There is widespread agreement outside the Conservative party that a policy of full-cost fees for overseas students has done serious damage to Britain's standing in the Commonwealth - almost as wounding as the years of resistance to sanctions against apartheid. As the UK Year of the Commonwealth rolls towards October's heads of government meeting in Edinburgh, there is a temptation in some quarters to return to the battles of the 1980s.
If the Commonwealth achieves a higher profile it is not going to be easy to explain the logic behind having subsidised places for students from EU countries and their dependencies while "deserving" students from the developing Commonwealth face crippling costs.
Neither can a policy of indiscriminate subsidy be sustained in the hard-edged market economy into which universities have been thrust. Whatever they or their predecessors may have said when full-cost fees were introduced, it would be hard now to find a single vice chancellor who would sever the financial lifeline the policy has offered. There is no realistic prospect of a new government reversing it.
But, as last year's report on the Commonwealth by the all-party Commons Foreign affairs committee re-emphasised, strong educational and cultural associations between the UK and developing countries should not be under-valued. Those closely involved with the various Commonwealth study programmes funded by the Foreign Office and the Overseas Development Administration know better than anyone the impact of cuts.
Year-on-year cuts have been compounded by a switch from bilateral to multilateral aid through the European Union and other agencies. Both the main opposition parties are pledged to reverse the cuts and to increase the share of Britain's wealth to be distributed among poorer nations, many of which are in the Commonwealth. But neither is prepared to talk of action in the first Parliament after the election.

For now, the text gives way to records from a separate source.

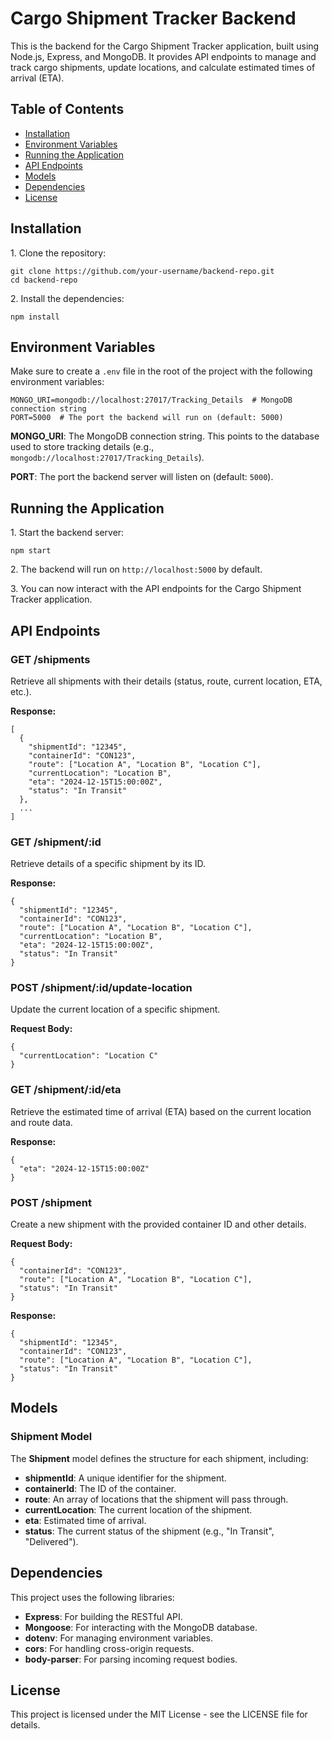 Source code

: <!DOCTYPE html>
<html lang="en">
<head>
  <meta charset="UTF-8">
  <meta name="viewport" content="width=device-width, initial-scale=1.0">
  
</head>
<body>

  <h1>Cargo Shipment Tracker Backend</h1>
  <p>This is the backend for the Cargo Shipment Tracker application, built using Node.js, Express, and MongoDB. It provides API endpoints to manage and track cargo shipments, update locations, and calculate estimated times of arrival (ETA).</p>

  <h2>Table of Contents</h2>
  <ul>
    <li><a href="#installation">Installation</a></li>
    <li><a href="#environment-variables">Environment Variables</a></li>
    <li><a href="#running-the-application">Running the Application</a></li>
    <li><a href="#api-endpoints">API Endpoints</a></li>
    <li><a href="#models">Models</a></li>
    <li><a href="#dependencies">Dependencies</a></li>
    <li><a href="#license">License</a></li>
  </ul>

  <h2 id="installation">Installation</h2>
  <p>1. Clone the repository:</p>
  <pre><code>git clone https://github.com/your-username/backend-repo.git
cd backend-repo</code></pre>

  <p>2. Install the dependencies:</p>
  <pre><code>npm install</code></pre>

  <h2 id="environment-variables">Environment Variables</h2>
  <p>Make sure to create a <code>.env</code> file in the root of the project with the following environment variables:</p>

  <pre><code>MONGO_URI=mongodb://localhost:27017/Tracking_Details  # MongoDB connection string
PORT=5000  # The port the backend will run on (default: 5000)</code></pre>

  <p><strong>MONGO_URI</strong>: The MongoDB connection string. This points to the database used to store tracking details (e.g., <code>mongodb://localhost:27017/Tracking_Details</code>).</p>
  <p><strong>PORT</strong>: The port the backend server will listen on (default: <code>5000</code>).</p>

  <h2 id="running-the-application">Running the Application</h2>
  <p>1. Start the backend server:</p>
  <pre><code>npm start</code></pre>

  <p>2. The backend will run on <code>http://localhost:5000</code> by default.</p>
  <p>3. You can now interact with the API endpoints for the Cargo Shipment Tracker application.</p>

  <h2 id="api-endpoints">API Endpoints</h2>
  <h3>GET /shipments</h3>
  <p>Retrieve all shipments with their details (status, route, current location, ETA, etc.).</p>
  <p><strong>Response:</strong></p>
  <pre><code>[
  {
    "shipmentId": "12345",
    "containerId": "CON123",
    "route": ["Location A", "Location B", "Location C"],
    "currentLocation": "Location B",
    "eta": "2024-12-15T15:00:00Z",
    "status": "In Transit"
  },
  ...
]</code></pre>

  <h3>GET /shipment/:id</h3>
  <p>Retrieve details of a specific shipment by its ID.</p>
  <p><strong>Response:</strong></p>
  <pre><code>{
  "shipmentId": "12345",
  "containerId": "CON123",
  "route": ["Location A", "Location B", "Location C"],
  "currentLocation": "Location B",
  "eta": "2024-12-15T15:00:00Z",
  "status": "In Transit"
}</code></pre>

  <h3>POST /shipment/:id/update-location</h3>
  <p>Update the current location of a specific shipment.</p>
  <p><strong>Request Body:</strong></p>
  <pre><code>{
  "currentLocation": "Location C"
}</code></pre>

  <h3>GET /shipment/:id/eta</h3>
  <p>Retrieve the estimated time of arrival (ETA) based on the current location and route data.</p>
  <p><strong>Response:</strong></p>
  <pre><code>{
  "eta": "2024-12-15T15:00:00Z"
}</code></pre>

  <h3>POST /shipment</h3>
  <p>Create a new shipment with the provided container ID and other details.</p>
  <p><strong>Request Body:</strong></p>
  <pre><code>{
  "containerId": "CON123",
  "route": ["Location A", "Location B", "Location C"],
  "status": "In Transit"
}</code></pre>
  <p><strong>Response:</strong></p>
  <pre><code>{
  "shipmentId": "12345",
  "containerId": "CON123",
  "route": ["Location A", "Location B", "Location C"],
  "status": "In Transit"
}</code></pre>

  <h2 id="models">Models</h2>
  <h3>Shipment Model</h3>
  <p>The <strong>Shipment</strong> model defines the structure for each shipment, including:</p>
  <ul>
    <li><strong>shipmentId</strong>: A unique identifier for the shipment.</li>
    <li><strong>containerId</strong>: The ID of the container.</li>
    <li><strong>route</strong>: An array of locations that the shipment will pass through.</li>
    <li><strong>currentLocation</strong>: The current location of the shipment.</li>
    <li><strong>eta</strong>: Estimated time of arrival.</li>
    <li><strong>status</strong>: The current status of the shipment (e.g., "In Transit", "Delivered").</li>
  </ul>

  <h2 id="dependencies">Dependencies</h2>
  <p>This project uses the following libraries:</p>
  <ul>
    <li><strong>Express</strong>: For building the RESTful API.</li>
    <li><strong>Mongoose</strong>: For interacting with the MongoDB database.</li>
    <li><strong>dotenv</strong>: For managing environment variables.</li>
    <li><strong>cors</strong>: For handling cross-origin requests.</li>
    <li><strong>body-parser</strong>: For parsing incoming request bodies.</li>
  </ul>

  <h2 id="license">License</h2>
  <p>This project is licensed under the MIT License - see the LICENSE file for details.</p>

</body>
</html>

Does the solution lie with technology? Britain's universities are among world leaders in designing and creating distance-learning schemes. Valuable as a period at a university in the West is, bringing large numbers of students to the UK, subsidised or not, is not the best use of resources. Warm memories of a friendly university community will increasingly count for little against the logic of a distance-learning package which reaches thousands for a fraction of the cost.
Far better to encourage UK universities to produce quality materials that will out-perform packages from other developed nations. This summer the British Council is to capitalise on the biennial Commonwealth education ministers' conference in Botswana to demonstrate the best educational practice. It is an ideal opportunity for British universities to convince Commonwealth leaders that the world has moved on from the battle of full-cost fees.